Lemma: $n_{i \pmod{268}} = n_{i+20 \pmod{268}}$ for integers $1 \le i \le 268$

We know that $\sum_{k=1}^{20} n_{a_k} = 75$, where $a_k = i+k-1 \pmod{268}$. By subtracting $n_{a_1}$ and adding $n_{a_{21}}$ from both sides, we must have $75 - n_{a_1} + n_{a_{21}} = 75$. Therefore, $n_{a_1} = n_{a_{21}}$, so $n_{i \pmod{268}} = n_{i+20 \pmod{268}}$. $\blacktriangleright$

Thus, we know that $n_{i \pmod{268}} = n_{i+20m \pmod{268}}$, where $m$ is an integer. If $m = 14m_1$, then $i + 20m \equiv i + 280m_1 \equiv i + 12m_i \pmod{268}$. If $m_1 = 22m_2$, then $i + 12m_1 \equiv i + 264m_2 \equiv i - 4m_2 \pmod{268}$. Note that $4$ is a factor of $268$, so we can know that if $a \equiv b \pmod{4}$, then $n_a = n_b$.

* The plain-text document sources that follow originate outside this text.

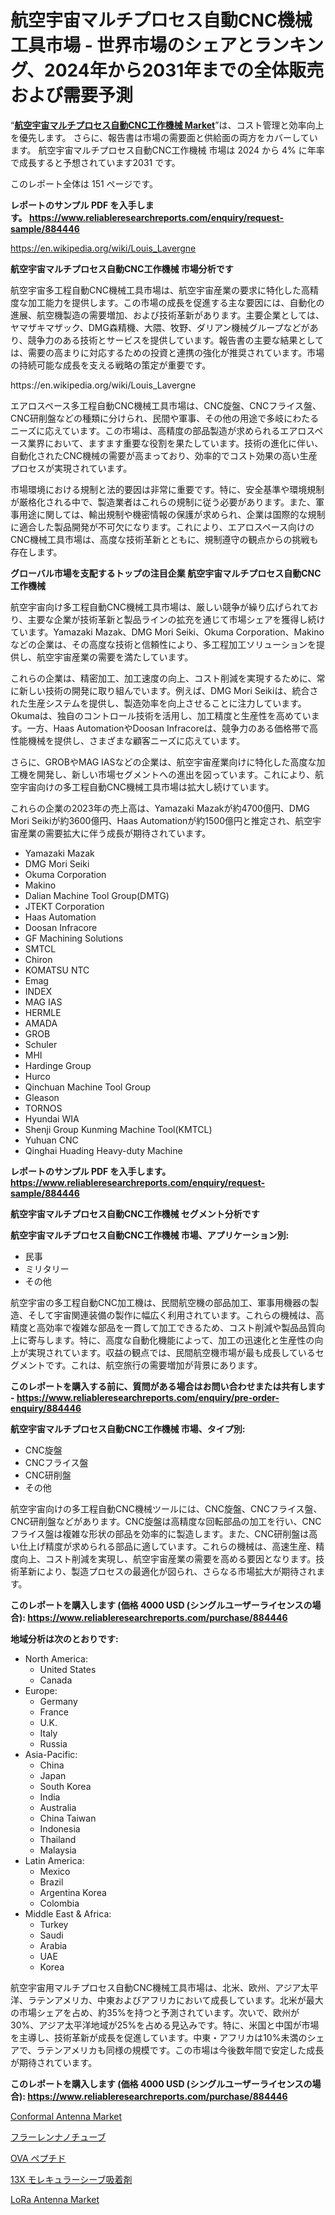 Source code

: <p><h1>航空宇宙マルチプロセス自動CNC機械工具市場 - 世界市場のシェアとランキング、2024年から2031年までの全体販売および需要予測</h1></p><p>&ldquo;<strong><a href="https://www.reliableresearchreports.com/aerospace-multi-process-automatic-cnc-machine-tools-r884446">航空宇宙マルチプロセス自動CNC工作機械 Market</a></strong>&rdquo;は、コスト管理と効率向上を優先します。 さらに、報告書は市場の需要面と供給面の両方をカバーしています。 航空宇宙マルチプロセス自動CNC工作機械 市場は 2024 から 4% に年率で成長すると予想されています2031 です。</p>
<p>このレポート全体は 151 ページです。</p>
<p><strong>レポートのサンプル PDF を入手します。&nbsp;<a href="https://www.reliableresearchreports.com/enquiry/request-sample/884446">https://www.reliableresearchreports.com/enquiry/request-sample/884446</a></strong></p>
<p><a href="https://en.wikipedia.org/wiki/Louis_Lavergne">https://en.wikipedia.org/wiki/Louis_Lavergne</a></p>
<p><strong>航空宇宙マルチプロセス自動CNC工作機械 市場分析です</strong></p>
<p><p>航空宇宙多工程自動CNC機械工具市場は、航空宇宙産業の要求に特化した高精度な加工能力を提供します。この市場の成長を促進する主な要因には、自動化の進展、航空機製造の需要増加、および技術革新があります。主要企業としては、ヤマザキマザック、DMG森精機、大隈、牧野、ダリアン機械グループなどがあり、競争力のある技術とサービスを提供しています。報告書の主要な結果としては、需要の高まりに対応するための投資と連携の強化が推奨されています。市場の持続可能な成長を支える戦略の策定が重要です。</p></p>
<p>https://en.wikipedia.org/wiki/Louis_Lavergne</p>
<p><p>エアロスペース多工程自動CNC機械工具市場は、CNC旋盤、CNCフライス盤、CNC研削盤などの種類に分けられ、民間や軍事、その他の用途で多岐にわたるニーズに応えています。この市場は、高精度の部品製造が求められるエアロスペース業界において、ますます重要な役割を果たしています。技術の進化に伴い、自動化されたCNC機械の需要が高まっており、効率的でコスト効果の高い生産プロセスが実現されています。</p><p>市場環境における規制と法的要因は非常に重要です。特に、安全基準や環境規制が厳格化される中で、製造業者はこれらの規制に従う必要があります。また、軍事用途に関しては、輸出規制や機密情報の保護が求められ、企業は国際的な規制に適合した製品開発が不可欠になります。これにより、エアロスペース向けのCNC機械工具市場は、高度な技術革新とともに、規制遵守の観点からの挑戦も存在します。</p></p>
<p><strong>グローバル市場を支配するトップの注目企業 航空宇宙マルチプロセス自動CNC工作機械</strong></p>
<p><p>航空宇宙向け多工程自動CNC機械工具市場は、厳しい競争が繰り広げられており、主要な企業が技術革新と製品ラインの拡充を通じて市場シェアを獲得し続けています。Yamazaki Mazak、DMG Mori Seiki、Okuma Corporation、Makinoなどの企業は、その高度な技術と信頼性により、多工程加工ソリューションを提供し、航空宇宙産業の需要を満たしています。</p><p>これらの企業は、精密加工、加工速度の向上、コスト削減を実現するために、常に新しい技術の開発に取り組んでいます。例えば、DMG Mori Seikiは、統合された生産システムを提供し、製造効率を向上させることに注力しています。Okumaは、独自のコントロール技術を活用し、加工精度と生産性を高めています。一方、Haas AutomationやDoosan Infracoreは、競争力のある価格帯で高性能機械を提供し、さまざまな顧客ニーズに応えています。</p><p>さらに、GROBやMAG IASなどの企業は、航空宇宙産業向けに特化した高度な加工機を開発し、新しい市場セグメントへの進出を図っています。これにより、航空宇宙向けの多工程自動CNC機械工具市場は拡大し続けています。</p><p>これらの企業の2023年の売上高は、Yamazaki Mazakが約4700億円、DMG Mori Seikiが約3600億円、Haas Automationが約1500億円と推定され、航空宇宙産業の需要拡大に伴う成長が期待されています。</p></p>
<p><ul><li>Yamazaki Mazak</li><li>DMG Mori Seiki</li><li>Okuma Corporation</li><li>Makino</li><li>Dalian Machine Tool Group(DMTG)</li><li>JTEKT Corporation</li><li>Haas Automation</li><li>Doosan Infracore</li><li>GF Machining Solutions</li><li>SMTCL</li><li>Chiron</li><li>KOMATSU NTC</li><li>Emag</li><li>INDEX</li><li>MAG IAS</li><li>HERMLE</li><li>AMADA</li><li>GROB</li><li>Schuler</li><li>MHI</li><li>Hardinge Group</li><li>Hurco</li><li>Qinchuan Machine Tool Group</li><li>Gleason</li><li>TORNOS</li><li>Hyundai WIA</li><li>Shenji Group Kunming Machine Tool(KMTCL)</li><li>Yuhuan CNC</li><li>Qinghai Huading Heavy-duty Machine</li></ul></p>
<p><strong>レポートのサンプル PDF を入手します。 <a href="https://www.reliableresearchreports.com/enquiry/request-sample/884446">https://www.reliableresearchreports.com/enquiry/request-sample/884446</a></strong></p>
<p><strong>航空宇宙マルチプロセス自動CNC工作機械 セグメント分析です</strong></p>
<p><strong>航空宇宙マルチプロセス自動CNC工作機械 市場、アプリケーション別:</strong></p>
<p><ul><li>民事</li><li>ミリタリー</li><li>その他</li></ul></p>
<p><p>航空宇宙の多工程自動CNC加工機は、民間航空機の部品加工、軍事用機器の製造、そして宇宙関連装備の製作に幅広く利用されています。これらの機械は、高精度と高効率で複雑な部品を一貫して加工できるため、コスト削減や製品品質向上に寄与します。特に、高度な自動化機能によって、加工の迅速化と生産性の向上が実現されています。収益の観点では、民間航空機市場が最も成長しているセグメントです。これは、航空旅行の需要増加が背景にあります。</p></p>
<p><strong>このレポートを購入する前に、質問がある場合はお問い合わせまたは共有します - <a href="https://www.reliableresearchreports.com/enquiry/pre-order-enquiry/884446">https://www.reliableresearchreports.com/enquiry/pre-order-enquiry/884446</a></strong></p>
<p><strong>航空宇宙マルチプロセス自動CNC工作機械 市場、タイプ別:</strong></p>
<p><ul><li>CNC旋盤</li><li>CNCフライス盤</li><li>CNC研削盤</li><li>その他</li></ul></p>
<p><p>航空宇宙向けの多工程自動CNC機械ツールには、CNC旋盤、CNCフライス盤、CNC研削盤などがあります。CNC旋盤は高精度な回転部品の加工を行い、CNCフライス盤は複雑な形状の部品を効率的に製造します。また、CNC研削盤は高い仕上げ精度が求められる部品に適しています。これらの機械は、高速生産、精度向上、コスト削減を実現し、航空宇宙産業の需要を高める要因となります。技術革新により、製造プロセスの最適化が図られ、さらなる市場拡大が期待されます。</p></p>
<p><strong>このレポートを購入します (価格 4000 USD (シングルユーザーライセンスの場合): <a href="https://www.reliableresearchreports.com/purchase/884446">https://www.reliableresearchreports.com/purchase/884446</a></strong></p>
<p><strong>地域分析は次のとおりです:</strong></p>
<p><ul>
    <li>
        North America:
        <ul>
            <li>United States</li>
            <li>Canada</li>
        </ul>
    </li>
    <li>
        Europe:
        <ul>
            <li>Germany</li>
            <li>France</li>
            <li>U.K.</li>
            <li>Italy</li>
            <li>Russia</li>
        </ul>
    </li>
    <li>
        Asia-Pacific:
        <ul>
            <li>China</li>
            <li>Japan</li>
            <li>South Korea</li>
            <li>India</li>
            <li>Australia</li>
            <li>China Taiwan</li>
            <li>Indonesia</li>
            <li>Thailand</li>
            <li>Malaysia</li>
        </ul>
    </li>
    <li>
        Latin America:
        <ul>
            <li>Mexico</li>
            <li>Brazil</li>
            <li>Argentina Korea</li>
            <li>Colombia</li>
        </ul>
    </li>
    <li>
        Middle East & Africa:
        <ul>
            <li>Turkey</li>
            <li>Saudi</li>
            <li>Arabia</li>
            <li>UAE</li>
            <li>Korea</li>
        </ul>
    </li>
    </ul></p>
<p><p>航空宇宙用マルチプロセス自動CNC機械工具市場は、北米、欧州、アジア太平洋、ラテンアメリカ、中東およびアフリカにおいて成長しています。北米が最大の市場シェアを占め、約35%を持つと予測されています。次いで、欧州が30%、アジア太平洋地域が25%を占める見込みです。特に、米国と中国が市場を主導し、技術革新が成長を促進しています。中東・アフリカは10%未満のシェアで、ラテンアメリカも同様の規模です。この市場は今後数年間で安定した成長が期待されています。</p></p>
<p><strong>このレポートを購入します (価格 4000 USD (シングルユーザーライセンスの場合): <a href="https://www.reliableresearchreports.com/purchase/884446">https://www.reliableresearchreports.com/purchase/884446</a></strong></p>
<p><p><a href="https://medium.com/@anggimontokjleb_6541/conformal-antenna-industry-analysis-report-its-market-size-share-trends-by-application-region-2443e217a223">Conformal Antenna Market</a></p><p><a href="https://medium.com/@opalkilback2023/%E3%83%95%E3%83%A9%E3%83%BC%E3%83%AC%E3%83%B3%E3%83%8A%E3%83%8E%E3%83%81%E3%83%A5%E3%83%BC%E3%83%96%E5%B8%82%E5%A0%B4%E3%83%AC%E3%83%9D%E3%83%BC%E3%83%88-%E8%A3%BD%E5%93%81%E3%82%BF%E3%82%A4%E3%83%97%E5%88%A5-%E5%8D%98%E5%B1%A4%E3%83%8A%E3%83%8E%E3%83%81%E3%83%A5%E3%83%BC%E3%83%96-swnt-%E4%BA%8C%E5%B1%A4%E3%83%8A%E3%83%8E%E3%83%81%E3%83%A5%E3%83%BC%E3%83%96-dwnt-%E5%A4%9A%E5%B1%A4%E3%83%8A%E3%83%8E%E3%83%81%E3%83%A5%E3%83%BC%E3%83%96-mwnt-%E7%94%A8%E9%80%94%E5%88%A5-%E6%B6%88%E8%B2%BB%E8%B2%A1-%E9%9B%BB%E6%B0%97-%E9%9B%BB%E5%AD%90-%E3%82%A8%E3%83%8D%E3%83%AB%E3%82%AE%E3%83%BC-%E3%83%98%E3%83%AB%E3%82%B9%E3%82%B1%E3%82%A2-%E8%87%AA%E5%8B%95%E8%BB%8A-4d520178329e">フラーレンナノチューブ</a></p><p><a href="https://medium.com/@opalkilback2023/ova%E3%83%9A%E3%83%97%E3%83%81%E3%83%89%E5%B8%82%E5%A0%B4%E8%A6%8F%E6%A8%A1-%E3%82%B7%E3%82%A7%E3%82%A2-%E3%83%88%E3%83%AC%E3%83%B3%E3%83%89%E5%88%86%E6%9E%90%E3%83%AC%E3%83%9D%E3%83%BC%E3%83%88-%E3%82%A8%E3%83%B3%E3%83%89%E3%83%A6%E3%83%BC%E3%82%B9-%E5%8C%96%E7%B2%A7%E5%93%81%E3%81%8A%E3%82%88%E3%81%B3%E5%80%8B%E4%BA%BA%E8%A1%9B%E7%94%9F%E7%94%A8%E5%93%81-%E5%81%A5%E5%BA%B7%E8%A3%BD%E5%93%81-%E3%81%9D%E3%81%AE%E4%BB%96-%E5%8E%9F%E6%96%99%E5%88%A5-2031%E5%B9%B4%E3%81%BE%E3%81%A7%E3%81%AE%E4%BA%88%E6%B8%AC%E3%81%AB%E3%81%A4%E3%81%84%E3%81%A6-d33ac45b9572">OVA ペプチド</a></p><p><a href="https://github.com/lababdou/Market-Research-Report-List-6/blob/main/206928787542.md">13X モレキュラーシーブ吸着剤</a></p><p><a href="https://medium.com/@anggimontokjleb_6541/global-lora-antenna-industry-types-applications-market-players-regional-growth-analysis-and-26ee627cb09a">LoRa Antenna Market</a></p></p>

With this in mind, \begin{align*} \sum_{k=1}^{20} n_k &= 75 \\ 5(n_1 + n_2 + n_3 + n_4) &= 75 \\ 5(3 + n_2 + 4 + 9) &= 75 \\ 5(16 + n_2) &= 75 \\ 16 + n_2 &= 15 \\ n_2 &= -1. \end{align*} Thus, since $n_2 = n_{210}$, we must have $n_{210} = \boxed{-1}$.